Wednesday 28 May 2008

Reading 7. HTM. Multiple atomic read-write operations

Stone et al., IEEE Concurrency 1993: Multiple atomic read-write operations ("Oklahoma Update")

Let's extend compare&swap command set to support multiple memory locations.
  • read-and-reserve - reads a memory location into a specified general-purpose register, places a reservation on the location’s address in the reservation register, and clears the reservation register’s data field.
  • store-contingent - locally updates the reservation register’s data field without obtaining write permissions.
  • write-if-reserved - specifies a set of reservation registers and updates the memory locations reserved by those registers. It is used to initiate the commit process. It attempts to obtain exclusive ownership for each of the addresses in the reservation registers. If the reservations remain valid during this process, the instruction updates memory with the modified data from the reservation registers. The instruction returns an indication whether the update succeeded or not.
Example

Having such commands we can write i.e. synchronized queue:
void Enqueue(newpointer) {
Memory[newpointer].next = NULL;
status = 0;

while (!status) {
last_pointer = Read_and_Reserve(Memory[tail].next, reservation1);
if (last_pointer == NULL) {
// this is an empty queue
first_pointer = Read_and_Reserve(Memory[head].next, reservation2);
Store_Contingent(newpointer, reservation1);
Store_Contingent(newpointer, reservation2);
status = Write_If_Reserved(reservation1, reservation2);
} else {
// non-empty queue
temp_pointer = Read_and_Reserve(Memory[last_pointer].next, reservation2);
Store_Contingent(newpointer, reservation1);
Store_Contingent(newpointer, reservation2);
status = Write_If_Reserved(reservation1, reservation2);
}
} // repeat until successful

return;
}
Implementation

Compared to compare&swap decomposition, hardware implementation for Oklahoma Update is much more complex.
Instead of one xa-address register this implementation requires number of reservation registers per CPU to store memory locations and various flags. Those are places
read-and-reserve and store-contingent writes to. And write-if-reserved can be called commit operation since it commits all local writes to shared memory.

Basically, commit operation consists of two phases:
  • Requesting write permissions. CPU ensures having exclusive write lock to every location from reservation registers. To avoid deadlocking to commit operations from other processors, CPU acquires locks in address-ascending manner.

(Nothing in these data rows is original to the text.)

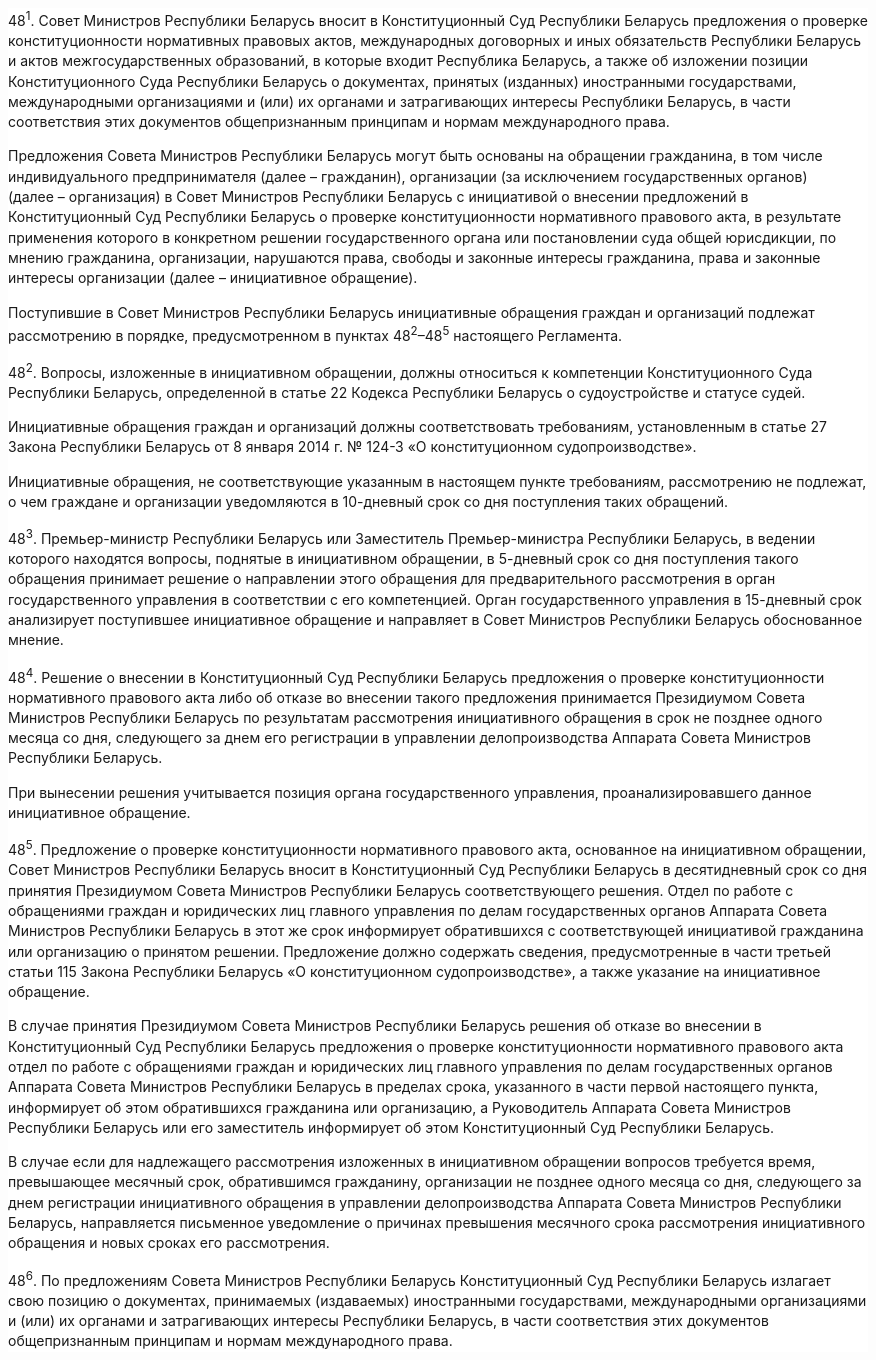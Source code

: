 <p>48<sup>1</sup>. Совет Министров Республики Беларусь вносит в Конституционный Суд Республики Беларусь предложения о проверке конституционности нормативных правовых актов, международных договорных и иных обязательств Республики Беларусь и актов межгосударственных образований, в которые входит Республика Беларусь, а также об изложении позиции Конституционного Суда Республики Беларусь о документах, принятых (изданных) иностранными государствами, международными организациями и (или) их органами и затрагивающих интересы Республики Беларусь, в части соответствия этих документов общепризнанным принципам и нормам международного права.</p>
<p>Предложения Совета Министров Республики Беларусь могут быть основаны на обращении гражданина, в том числе индивидуального предпринимателя (далее – гражданин), организации (за исключением государственных органов) (далее – организация) в Совет Министров Республики Беларусь с инициативой о внесении предложений в Конституционный Суд Республики Беларусь о проверке конституционности нормативного правового акта, в результате применения которого в конкретном решении государственного органа или постановлении суда общей юрисдикции, по мнению гражданина, организации, нарушаются права, свободы и законные интересы гражданина, права и законные интересы организации (далее – инициативное обращение).</p>
<p>Поступившие в Совет Министров Республики Беларусь инициативные обращения граждан и организаций подлежат рассмотрению в порядке, предусмотренном в пунктах 48<sup>2</sup>–48<sup>5</sup> настоящего Регламента.</p>
<p>48<sup>2</sup>. Вопросы, изложенные в инициативном обращении, должны относиться к компетенции Конституционного Суда Республики Беларусь, определенной в статье 22 Кодекса Республики Беларусь о судоустройстве и статусе судей.</p>
<p>Инициативные обращения граждан и организаций должны соответствовать требованиям, установленным в статье 27 Закона Республики Беларусь от 8 января 2014 г. № 124-З «О конституционном судопроизводстве».</p>
<p>Инициативные обращения, не соответствующие указанным в настоящем пункте требованиям, рассмотрению не подлежат, о чем граждане и организации уведомляются в 10-дневный срок со дня поступления таких обращений.</p>
<p>48<sup>3</sup>. Премьер-министр Республики Беларусь или Заместитель Премьер-министра Республики Беларусь, в ведении которого находятся вопросы, поднятые в инициативном обращении, в 5-дневный срок со дня поступления такого обращения принимает решение о направлении этого обращения для предварительного рассмотрения в орган государственного управления в соответствии с его компетенцией. Орган государственного управления в 15-дневный срок анализирует поступившее инициативное обращение и направляет в Совет Министров Республики Беларусь обоснованное мнение.</p>
<p>48<sup>4</sup>. Решение о внесении в Конституционный Суд Республики Беларусь предложения о проверке конституционности нормативного правового акта либо об отказе во внесении такого предложения принимается Президиумом Совета Министров Республики Беларусь по результатам рассмотрения инициативного обращения в срок не позднее одного месяца со дня, следующего за днем его регистрации в управлении делопроизводства Аппарата Совета Министров Республики Беларусь.</p>
<p>При вынесении решения учитывается позиция органа государственного управления, проанализировавшего данное инициативное обращение.</p>
<p>48<sup>5</sup>. Предложение о проверке конституционности нормативного правового акта, основанное на инициативном обращении, Совет Министров Республики Беларусь вносит в Конституционный Суд Республики Беларусь в десятидневный срок со дня принятия Президиумом Совета Министров Республики Беларусь соответствующего решения. Отдел по работе с обращениями граждан и юридических лиц главного управления по делам государственных органов Аппарата Совета Министров Республики Беларусь в этот же срок информирует обратившихся с соответствующей инициативой гражданина или организацию о принятом решении. Предложение должно содержать сведения, предусмотренные в части третьей статьи 115 Закона Республики Беларусь «О конституционном судопроизводстве», а также указание на инициативное обращение.</p>
<p>В случае принятия Президиумом Совета Министров Республики Беларусь решения об отказе во внесении в Конституционный Суд Республики Беларусь предложения о проверке конституционности нормативного правового акта отдел по работе с обращениями граждан и юридических лиц главного управления по делам государственных органов Аппарата Совета Министров Республики Беларусь в пределах срока, указанного в части первой настоящего пункта, информирует об этом обратившихся гражданина или организацию, а Руководитель Аппарата Совета Министров Республики Беларусь или его заместитель информирует об этом Конституционный Суд Республики Беларусь.</p>
<p>В случае если для надлежащего рассмотрения изложенных в инициативном обращении вопросов требуется время, превышающее месячный срок, обратившимся гражданину, организации не позднее одного месяца со дня, следующего за днем регистрации инициативного обращения в управлении делопроизводства Аппарата Совета Министров Республики Беларусь, направляется письменное уведомление о причинах превышения месячного срока рассмотрения инициативного обращения и новых сроках его рассмотрения.</p>
<p>48<sup>6</sup>. По предложениям Совета Министров Республики Беларусь Конституционный Суд Республики Беларусь излагает свою позицию о документах, принимаемых (издаваемых) иностранными государствами, международными организациями и (или) их органами и затрагивающих интересы Республики Беларусь, в части соответствия этих документов общепризнанным принципам и нормам международного права.</p>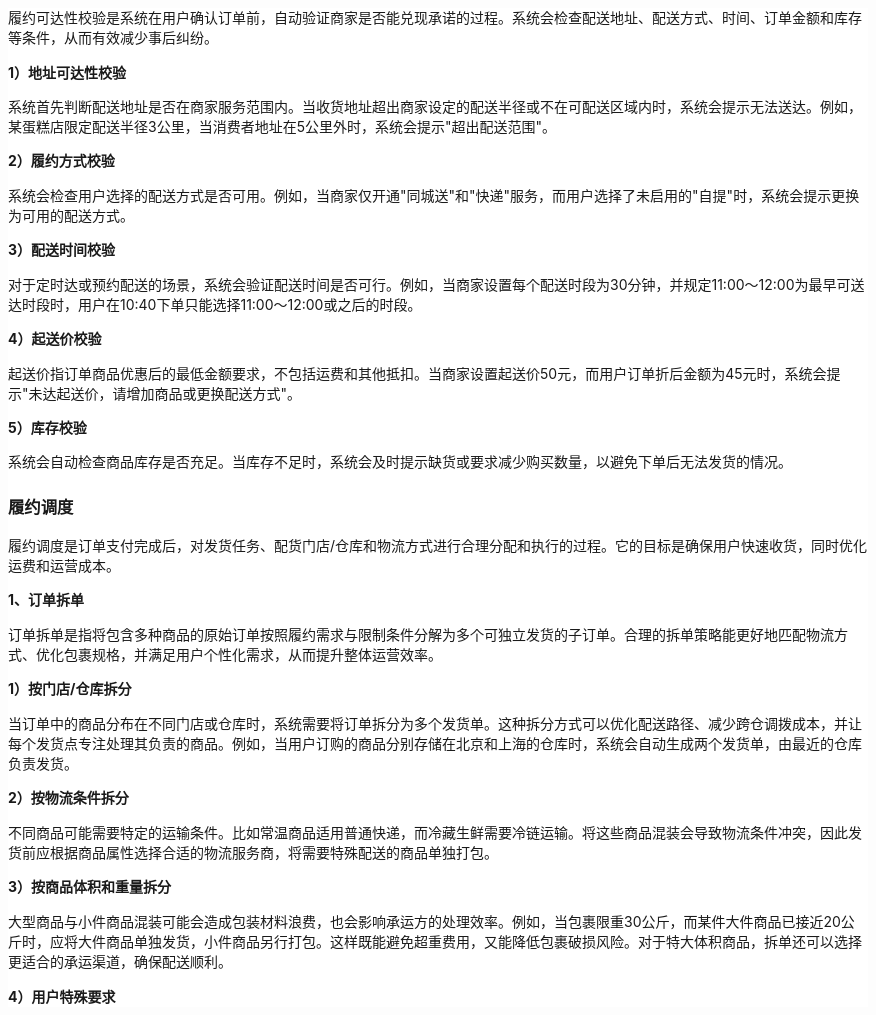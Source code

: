 
履约可达性校验是系统在用户确认订单前，自动验证商家是否能兑现承诺的过程。系统会检查配送地址、配送方式、时间、订单金额和库存等条件，从而有效减少事后纠纷。


**1）地址可达性校验**


系统首先判断配送地址是否在商家服务范围内。当收货地址超出商家设定的配送半径或不在可配送区域内时，系统会提示无法送达。例如，某蛋糕店限定配送半径3公里，当消费者地址在5公里外时，系统会提示"超出配送范围"。


**2）履约方式校验**


系统会检查用户选择的配送方式是否可用。例如，当商家仅开通"同城送"和"快递"服务，而用户选择了未启用的"自提"时，系统会提示更换为可用的配送方式。


**3）配送时间校验**


对于定时达或预约配送的场景，系统会验证配送时间是否可行。例如，当商家设置每个配送时段为30分钟，并规定11:00～12:00为最早可送达时段时，用户在10:40下单只能选择11:00～12:00或之后的时段。


**4）起送价校验**


起送价指订单商品优惠后的最低金额要求，不包括运费和其他抵扣。当商家设置起送价50元，而用户订单折后金额为45元时，系统会提示"未达起送价，请增加商品或更换配送方式"。


**5）库存校验**


系统会自动检查商品库存是否充足。当库存不足时，系统会及时提示缺货或要求减少购买数量，以避免下单后无法发货的情况。


### 履约调度


履约调度是订单支付完成后，对发货任务、配货门店/仓库和物流方式进行合理分配和执行的过程。它的目标是确保用户快速收货，同时优化运费和运营成本。


**1、订单拆单**


订单拆单是指将包含多种商品的原始订单按照履约需求与限制条件分解为多个可独立发货的子订单。合理的拆单策略能更好地匹配物流方式、优化包裹规格，并满足用户个性化需求，从而提升整体运营效率。


**1）按门店/仓库拆分**


当订单中的商品分布在不同门店或仓库时，系统需要将订单拆分为多个发货单。这种拆分方式可以优化配送路径、减少跨仓调拨成本，并让每个发货点专注处理其负责的商品。例如，当用户订购的商品分别存储在北京和上海的仓库时，系统会自动生成两个发货单，由最近的仓库负责发货。


**2）按物流条件拆分**


不同商品可能需要特定的运输条件。比如常温商品适用普通快递，而冷藏生鲜需要冷链运输。将这些商品混装会导致物流条件冲突，因此发货前应根据商品属性选择合适的物流服务商，将需要特殊配送的商品单独打包。


**3）按商品体积和重量拆分**


大型商品与小件商品混装可能会造成包装材料浪费，也会影响承运方的处理效率。例如，当包裹限重30公斤，而某件大件商品已接近20公斤时，应将大件商品单独发货，小件商品另行打包。这样既能避免超重费用，又能降低包裹破损风险。对于特大体积商品，拆单还可以选择更适合的承运渠道，确保配送顺利。


**4）用户特殊要求**
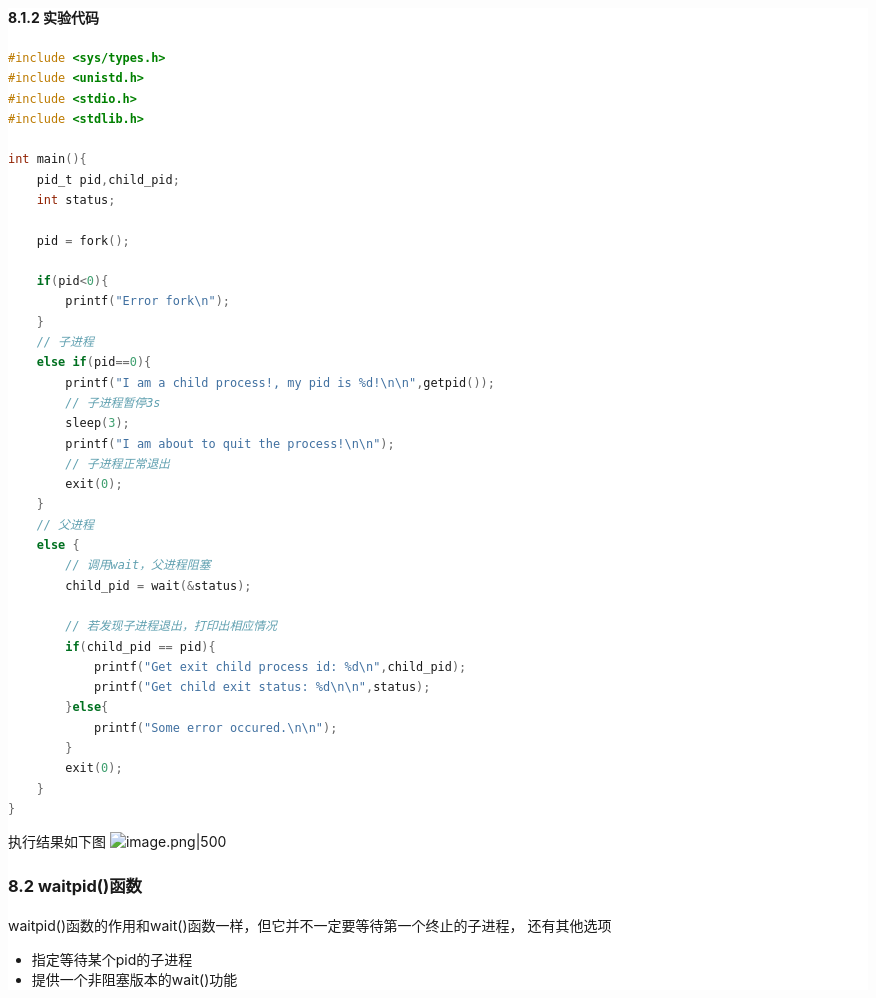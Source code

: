 #### 8.1.2 实验代码

```c
#include <sys/types.h>
#include <unistd.h>
#include <stdio.h>
#include <stdlib.h>

int main(){
    pid_t pid,child_pid;
    int status;

    pid = fork();

    if(pid<0){
        printf("Error fork\n");
    }
    // 子进程
    else if(pid==0){ 
        printf("I am a child process!, my pid is %d!\n\n",getpid());
        // 子进程暂停3s
        sleep(3);
        printf("I am about to quit the process!\n\n");
        // 子进程正常退出
        exit(0);
    }
    // 父进程
    else {
        // 调用wait，父进程阻塞
        child_pid = wait(&status);

        // 若发现子进程退出，打印出相应情况
        if(child_pid == pid){
            printf("Get exit child process id: %d\n",child_pid);
            printf("Get child exit status: %d\n\n",status);
        }else{
            printf("Some error occured.\n\n");
        }
        exit(0);
    }
}
```

执行结果如下图
![image.png|500](https://my-obsidian-image.oss-cn-guangzhou.aliyuncs.com/2025/05/427067d8e62569c53939f3e38261b181.png)

### 8.2 waitpid()函数

waitpid()函数的作用和wait()函数一样，但它并不一定要等待第一个终止的子进程， 还有其他选项
- 指定等待某个pid的子进程
- 提供一个非阻塞版本的wait()功能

    If it can't obtain every one lock entire conflict resolution takes place. CPU may try to restart the process after some time or abort the operation.
  • Commiting data values. As soon as processor has locks it starts uninterruptable operation to write data.
Interactions between the new instructions and regular store operations introduce forward-progress concerns. Regular stores do not participate in the new instructions’ conflict resolution mechanism. If a regular store from one processor conflicted with an address specified in a reservation register of another processor, this processor would abort its update. See more on this in the original paper.

Classification

Strong or weak isolationStrong
Transaction granularityCache line
Direct or deferred updateDeferred (in reservation registers)
Concurrency controlOptimistic. Commit initiates acquiring ownership
Conflict detectionLate write-write conflict (if not a regular store)
Late write-read conflict (if not a regular store)
Inconsistent readsNone
Conflict resolutionAddress-based rwo-phase commit
Nested transactionN/A


Sources
  • J.R. Larus, R.Rajwar Transactional Memory, 4.3.4
  • J. M. Stone, H. S. Stone, P. Heidelberger and J. Turek, “Multiple reservations and the Oklahoma update,” IEEE Concurrency, Vol. 1(4), pp. 58–71 Nov. 1993.